**Instructions to follow:**
The listing below should be written out again word for word, please.

(Dataset)

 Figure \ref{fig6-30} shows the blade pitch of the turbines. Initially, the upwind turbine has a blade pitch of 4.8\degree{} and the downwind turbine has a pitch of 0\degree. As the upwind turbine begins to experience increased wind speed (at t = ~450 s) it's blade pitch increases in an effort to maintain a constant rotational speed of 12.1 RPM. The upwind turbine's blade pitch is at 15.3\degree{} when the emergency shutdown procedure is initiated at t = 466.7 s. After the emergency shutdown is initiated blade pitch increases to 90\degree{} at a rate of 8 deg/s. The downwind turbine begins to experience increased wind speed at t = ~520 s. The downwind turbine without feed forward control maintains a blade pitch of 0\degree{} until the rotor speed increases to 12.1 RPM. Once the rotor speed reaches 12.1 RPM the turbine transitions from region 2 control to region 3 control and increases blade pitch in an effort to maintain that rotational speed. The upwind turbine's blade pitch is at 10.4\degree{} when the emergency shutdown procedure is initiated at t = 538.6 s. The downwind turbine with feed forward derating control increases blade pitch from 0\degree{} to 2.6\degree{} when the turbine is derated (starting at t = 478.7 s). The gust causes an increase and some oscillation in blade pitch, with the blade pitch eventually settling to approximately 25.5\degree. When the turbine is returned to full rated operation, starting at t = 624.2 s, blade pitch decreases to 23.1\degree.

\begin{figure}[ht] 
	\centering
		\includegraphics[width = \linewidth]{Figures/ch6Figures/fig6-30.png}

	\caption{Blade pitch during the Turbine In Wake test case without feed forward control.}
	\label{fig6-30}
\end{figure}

(End Dataset)

**Exercise result:**
 Figure \ref{fig6-30} shows the blade pitch of the turbines. Initially, the upwind turbine has a blade pitch of 4.8\degree{} and the downwind turbine has a pitch of 0\degree. As the upwind turbine begins to experience increased wind speed (at t = ~450 s) it's blade pitch increases in an effort to maintain a constant rotational speed of 12.1 RPM. The upwind turbine's blade pitch is at 15.3\degree{} when the emergency shutdown procedure is initiated at t = 466.7 s. After the emergency shutdown is initiated blade pitch increases to 90\degree{} at a rate of 8 deg/s. The downwind turbine begins to experience increased wind speed at t = ~520 s. The downwind turbine without feed forward control maintains a blade pitch of 0\degree{} until the rotor speed increases to 12.1 RPM. Once the rotor speed reaches 12.1 RPM the turbine transitions from region 2 control to region 3 control and increases blade pitch in an effort to maintain that rotational speed. The upwind turbine's blade pitch is at 10.4\degree{} when the emergency shutdown procedure is initiated at t = 538.6 s. The downwind turbine with feed forward derating control increases blade pitch from 0\degree{} to 2.6\degree{} when the turbine is derated (starting at t = 478.7 s). The gust causes an increase and some oscillation in blade pitch, with the blade pitch eventually settling to approximately 25.5\degree. When the turbine is returned to full rated operation, starting at t = 624.2 s, blade pitch decreases to 23.1\degree.

\begin{figure}[ht] 
	\centering
		\includegraphics[width = \linewidth]{Figures/ch6Figures/fig6-30.png}

	\caption{Blade pitch during the Turbine In Wake test case without feed forward control.}
	\label{fig6-30}
\end{figure}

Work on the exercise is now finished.